Councilwoman Patty Gustin of Naperville misled the public when she claimed that the Pretrial Fairness Act does not allow police to arrest someone for trespassing on private property, even if they are unwilling to leave.
Councilwoman Patty Gustin of Naperville misled the public when she claimed that the Pretrial Fairness Act does not allow police to arrest someone for trespassing on private property, even if they are unwilling to leave.
Gustin is not the first elected or law enforcement official who has claimed that the Pretrial Fairness Act will make it impossible for anyone to be jailed or for someone who repeatedly breaks the law to be arrested. Her statement is a clear misinterpretation of the provisions of the law meant to reduce arrests for low-level allegations. The Pretrial Fairness Act allows police to ticket people with low-level charges unless they pose an obvious threat to themselves, any person, or the community. The situations Gustin described—where someone is violating the law and refuses to stop—are exactly the situations the law contemplates when it talks about “an obvious threat to the community.” Police have complete discretion to decide when that “obvious threat to the community” exists, and will not be barred from arresting anyone who they believe poses a threat to public safety. The Illinois Supreme Court’s Pretrial Implementation Task Force has even issued guidance stating that law enforcement does “have discretion to remove the person from the location of the alleged criminal activity.”

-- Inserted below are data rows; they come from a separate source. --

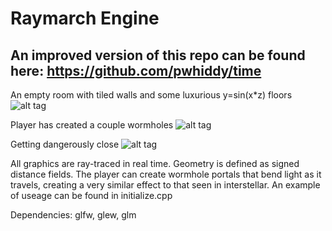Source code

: # Raymarch Engine

## An improved version of this repo can be found here: https://github.com/pwhiddy/time

An empty room with tiled walls and some luxurious y=sin(x*z) floors
![alt tag](http://i.imgur.com/n5JWmFI.png)

Player has created a couple wormholes
![alt tag](http://i.imgur.com/iwVP7II.png)

Getting dangerously close
![alt tag](http://i.imgur.com/R8AOVm9.png)

All graphics are ray-traced in real time. Geometry is defined as signed distance fields.
The player can create wormhole portals that bend light as it travels, creating a very similar effect to that seen in interstellar. 
An example of useage can be found in initialize.cpp

Dependencies: glfw, glew, glm
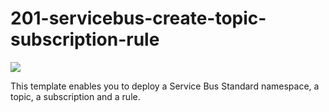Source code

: # 201-servicebus-create-topic-subscription-rule

<a href="https://portal.azure.com/#create/Microsoft.Template/uri/https%3A%2F%2Fraw.githubusercontent.com%2FAzure%2Fazure-quickstart-templates%2Fmaster%2F201-servicebus-create-topic-subscription-rule%2Fazuredeploy.json" target="_blank">
    <img src="http://azuredeploy.net/deploybutton.png"/>
</a>

This template enables you to deploy a Service Bus Standard namespace, a topic, a subscription and a rule.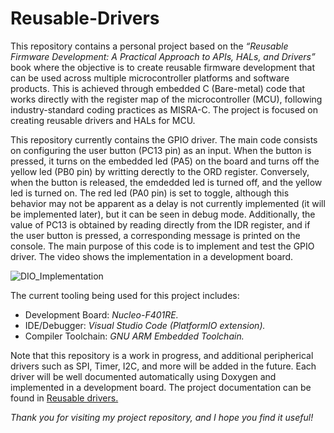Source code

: # Reusable-Drivers
This repository contains a personal project based on the _“Reusable Firmware Development: A Practical Approach to APIs, HALs, and Drivers”_ book where the objective is to create reusable firmware development that can be used across multiple microcontroller platforms and software products.  This is achieved through embedded C (Bare-metal) code that works directly with the register map of the microcontroller (MCU), following industry-standard coding practices as MISRA-C. The project is focused on creating reusable drivers and HALs for MCU.

This repository currently contains the GPIO driver. The main code consists on configuring the user button (PC13 pin) as an input. When the button is pressed, it turns on the embedded led (PA5) on the board and turns off the yellow led (PB0 pin) by writting derectly to the ORD register. Conversely, when the button is released, the emdedded led is turned off, and the yellow led is turned on. The red led (PA0 pin) is set to toggle, although this behavior may not be apparent as a delay is not currently implemented (it will be implemented later), but it can be seen in debug mode. Additionally, the value of PC13 is obtained by reading directly from the IDR register, and if the user button is pressed, a corresponding message is printed on the console. The main purpose of this code is to implement and test the GPIO driver. The video shows the implementation in a development board. 

![DIO_Implementation](https://github.com/JoseLuis-Figueroa/Reusable-Drivers/assets/113542682/7324bd6a-fac1-4b3b-a10d-abe7818b59bd)

The current tooling being used for this project includes:
* Development Board: _Nucleo-F401RE._
* IDE/Debugger: _Visual Studio Code (PlatformIO extension)._
* Compiler Toolchain: _GNU ARM Embedded Toolchain._

Note that this repository is a work in progress, and additional peripherical drivers such as SPI, Timer, I2C, and more will be added in the future. Each driver will be well documented automatically using Doxygen and implemented in a development board. The project documentation can be found in [Reusable drivers.](https://joseluis-figueroa.github.io/Reusable-Drivers/)

_Thank you for visiting my project repository, and I hope you find it useful!_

In February 2021, Governor JB Pritzker signed the SAFE-T Act (Public Act 101-0652) into law. Included in the legislation is a set of provisions relating to arrest, pretrial release, and pretrial incarceration known as the Pretrial Fairness Act. The Pretrial Fairness Act makes Illinois the first state to fully eliminate money bail. The law was passed in response to the Black Lives Matter protests of 2020, which followed years of organizing led by the Illinois Network for Pretrial Justice that mobilized thousands of people across the state in the fight for pretrial fairness.
The Pretrial Fairness Act will ensure that everyone has access to the presumption of innocence—regardless of their financial status—and reduce the number of people jailed while awaiting trial in Illinois. When people are jailed, even for short periods of time, their lives are significantly destabilized. Time in jail causes people to lose jobs, custody of their children, and housing. This destabilization impacts entire communities and makes all of us less safe in the long run. People who spend any period of time in jail are over 30% more likely to be arrested in the future compared to people with the same backgrounds who are released awaiting trial. People who are jailed pretrial also receive longer prison sentences than similarly situated people, further contributing to mass incarceration.
The Pretrial Fairness Act replaces the current wealth-based system, which relies almost exclusively on how much money a person can access, with a new decision-making system that determines pretrial release or detentions based on an evaluation of whether an accused person poses a threat to another person or is likely to intentionally avoid prosecution.